##### Listed records #####

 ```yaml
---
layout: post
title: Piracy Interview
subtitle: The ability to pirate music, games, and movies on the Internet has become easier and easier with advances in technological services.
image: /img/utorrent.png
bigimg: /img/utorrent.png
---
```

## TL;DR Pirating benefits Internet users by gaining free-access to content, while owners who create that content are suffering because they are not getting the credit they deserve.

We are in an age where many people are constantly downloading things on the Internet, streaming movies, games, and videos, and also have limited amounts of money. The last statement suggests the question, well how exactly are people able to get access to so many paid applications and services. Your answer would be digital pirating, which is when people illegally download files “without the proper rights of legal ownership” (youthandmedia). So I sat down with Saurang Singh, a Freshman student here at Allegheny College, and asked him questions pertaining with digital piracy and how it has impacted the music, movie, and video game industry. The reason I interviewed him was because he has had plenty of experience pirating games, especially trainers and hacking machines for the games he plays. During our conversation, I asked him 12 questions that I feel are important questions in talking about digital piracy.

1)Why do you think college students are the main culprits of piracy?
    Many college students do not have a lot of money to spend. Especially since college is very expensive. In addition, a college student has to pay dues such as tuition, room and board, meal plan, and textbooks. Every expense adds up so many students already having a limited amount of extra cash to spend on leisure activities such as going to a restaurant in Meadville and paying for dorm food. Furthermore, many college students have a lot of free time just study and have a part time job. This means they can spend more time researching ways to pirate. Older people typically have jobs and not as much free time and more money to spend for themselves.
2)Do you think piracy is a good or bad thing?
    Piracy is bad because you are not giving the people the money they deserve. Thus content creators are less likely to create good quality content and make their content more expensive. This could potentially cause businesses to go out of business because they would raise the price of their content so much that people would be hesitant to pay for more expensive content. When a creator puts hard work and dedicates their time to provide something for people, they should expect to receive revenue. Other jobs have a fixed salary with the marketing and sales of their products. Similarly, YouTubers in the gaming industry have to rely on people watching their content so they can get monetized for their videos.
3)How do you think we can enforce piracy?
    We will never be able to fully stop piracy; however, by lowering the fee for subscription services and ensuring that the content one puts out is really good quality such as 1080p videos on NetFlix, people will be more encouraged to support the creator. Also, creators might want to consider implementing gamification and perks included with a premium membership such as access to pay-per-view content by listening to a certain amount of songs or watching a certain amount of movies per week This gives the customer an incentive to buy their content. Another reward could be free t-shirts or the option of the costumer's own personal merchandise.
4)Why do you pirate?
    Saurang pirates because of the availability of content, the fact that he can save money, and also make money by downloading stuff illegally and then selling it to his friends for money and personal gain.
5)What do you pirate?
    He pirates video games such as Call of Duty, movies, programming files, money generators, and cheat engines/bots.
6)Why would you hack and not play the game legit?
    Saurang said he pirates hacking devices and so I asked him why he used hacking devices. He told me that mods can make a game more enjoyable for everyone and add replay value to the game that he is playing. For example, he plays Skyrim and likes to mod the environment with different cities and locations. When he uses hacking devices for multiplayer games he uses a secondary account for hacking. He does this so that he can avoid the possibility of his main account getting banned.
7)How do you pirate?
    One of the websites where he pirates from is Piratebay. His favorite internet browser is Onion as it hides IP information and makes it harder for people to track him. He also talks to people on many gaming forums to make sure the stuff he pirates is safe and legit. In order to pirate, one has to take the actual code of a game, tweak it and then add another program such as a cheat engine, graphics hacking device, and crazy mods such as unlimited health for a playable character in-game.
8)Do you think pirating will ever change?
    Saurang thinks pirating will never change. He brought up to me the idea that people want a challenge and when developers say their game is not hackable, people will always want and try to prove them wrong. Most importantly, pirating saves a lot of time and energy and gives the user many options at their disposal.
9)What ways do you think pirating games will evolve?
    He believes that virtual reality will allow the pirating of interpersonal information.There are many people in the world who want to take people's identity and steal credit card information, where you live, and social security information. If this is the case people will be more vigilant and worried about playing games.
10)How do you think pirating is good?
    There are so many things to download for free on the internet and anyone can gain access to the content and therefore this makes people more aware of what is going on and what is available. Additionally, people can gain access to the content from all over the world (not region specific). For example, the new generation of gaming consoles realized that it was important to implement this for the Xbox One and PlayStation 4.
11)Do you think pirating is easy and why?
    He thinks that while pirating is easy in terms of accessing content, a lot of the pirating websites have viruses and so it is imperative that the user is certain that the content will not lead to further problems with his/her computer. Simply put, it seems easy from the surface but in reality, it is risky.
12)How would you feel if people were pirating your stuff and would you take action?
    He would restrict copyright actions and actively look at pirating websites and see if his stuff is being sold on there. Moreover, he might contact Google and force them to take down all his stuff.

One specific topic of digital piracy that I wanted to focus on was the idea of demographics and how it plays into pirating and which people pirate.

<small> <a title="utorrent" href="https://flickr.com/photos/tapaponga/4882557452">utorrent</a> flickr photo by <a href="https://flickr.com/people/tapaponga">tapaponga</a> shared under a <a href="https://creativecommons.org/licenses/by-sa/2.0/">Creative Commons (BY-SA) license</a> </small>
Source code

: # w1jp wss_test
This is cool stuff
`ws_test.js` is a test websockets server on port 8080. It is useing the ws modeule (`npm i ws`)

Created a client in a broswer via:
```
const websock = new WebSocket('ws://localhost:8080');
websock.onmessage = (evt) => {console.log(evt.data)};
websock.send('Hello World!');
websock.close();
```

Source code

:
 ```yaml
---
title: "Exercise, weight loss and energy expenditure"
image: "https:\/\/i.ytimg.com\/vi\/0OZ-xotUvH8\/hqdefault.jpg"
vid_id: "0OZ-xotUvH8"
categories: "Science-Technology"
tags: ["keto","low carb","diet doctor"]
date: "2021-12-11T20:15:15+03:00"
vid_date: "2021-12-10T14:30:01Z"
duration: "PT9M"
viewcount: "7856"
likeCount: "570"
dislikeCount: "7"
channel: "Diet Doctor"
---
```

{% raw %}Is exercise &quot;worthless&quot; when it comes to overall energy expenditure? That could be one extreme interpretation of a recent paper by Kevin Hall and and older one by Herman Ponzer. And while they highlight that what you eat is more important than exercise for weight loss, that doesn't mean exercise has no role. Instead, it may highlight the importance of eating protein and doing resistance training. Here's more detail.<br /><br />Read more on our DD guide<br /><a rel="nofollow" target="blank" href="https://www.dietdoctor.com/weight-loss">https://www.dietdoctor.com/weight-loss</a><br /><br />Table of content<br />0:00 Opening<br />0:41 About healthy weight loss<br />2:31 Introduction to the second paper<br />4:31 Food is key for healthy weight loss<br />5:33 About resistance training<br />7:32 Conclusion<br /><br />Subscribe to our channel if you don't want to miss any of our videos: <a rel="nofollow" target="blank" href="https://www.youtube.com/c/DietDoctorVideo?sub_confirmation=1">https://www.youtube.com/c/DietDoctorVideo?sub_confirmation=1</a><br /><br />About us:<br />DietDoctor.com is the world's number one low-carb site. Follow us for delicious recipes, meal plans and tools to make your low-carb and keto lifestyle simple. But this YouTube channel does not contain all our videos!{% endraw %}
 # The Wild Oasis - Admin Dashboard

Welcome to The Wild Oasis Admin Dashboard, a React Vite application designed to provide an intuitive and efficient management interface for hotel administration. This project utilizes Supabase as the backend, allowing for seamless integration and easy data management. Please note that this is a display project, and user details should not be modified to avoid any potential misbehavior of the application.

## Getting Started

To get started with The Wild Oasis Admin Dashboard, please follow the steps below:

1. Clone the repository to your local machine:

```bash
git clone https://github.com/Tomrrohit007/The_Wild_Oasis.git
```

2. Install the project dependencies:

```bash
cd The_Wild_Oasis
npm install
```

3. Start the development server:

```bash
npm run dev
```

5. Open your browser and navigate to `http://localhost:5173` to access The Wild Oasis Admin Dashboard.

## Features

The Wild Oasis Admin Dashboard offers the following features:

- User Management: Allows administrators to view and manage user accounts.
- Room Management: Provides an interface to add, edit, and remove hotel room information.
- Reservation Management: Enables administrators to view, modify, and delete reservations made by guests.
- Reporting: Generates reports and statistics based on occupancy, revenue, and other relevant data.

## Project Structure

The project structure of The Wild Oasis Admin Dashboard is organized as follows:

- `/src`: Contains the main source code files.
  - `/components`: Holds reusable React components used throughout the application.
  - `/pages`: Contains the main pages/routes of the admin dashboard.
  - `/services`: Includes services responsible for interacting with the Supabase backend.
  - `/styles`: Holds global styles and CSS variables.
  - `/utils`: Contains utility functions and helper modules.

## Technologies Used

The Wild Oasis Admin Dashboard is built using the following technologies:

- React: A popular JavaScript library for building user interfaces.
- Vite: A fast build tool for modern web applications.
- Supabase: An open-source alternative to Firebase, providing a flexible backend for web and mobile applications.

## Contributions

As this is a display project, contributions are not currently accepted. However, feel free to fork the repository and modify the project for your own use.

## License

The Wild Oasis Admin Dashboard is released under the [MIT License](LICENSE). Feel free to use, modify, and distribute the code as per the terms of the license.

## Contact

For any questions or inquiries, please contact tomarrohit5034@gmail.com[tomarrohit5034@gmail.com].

#####

Work instructions: Whenever a line above contains "repository", copy that line.

Expected output:
1. Clone the repository to your local machine:
As this is a display project, contributions are not currently accepted. However, feel free to fork the repository and modify the project for your own use.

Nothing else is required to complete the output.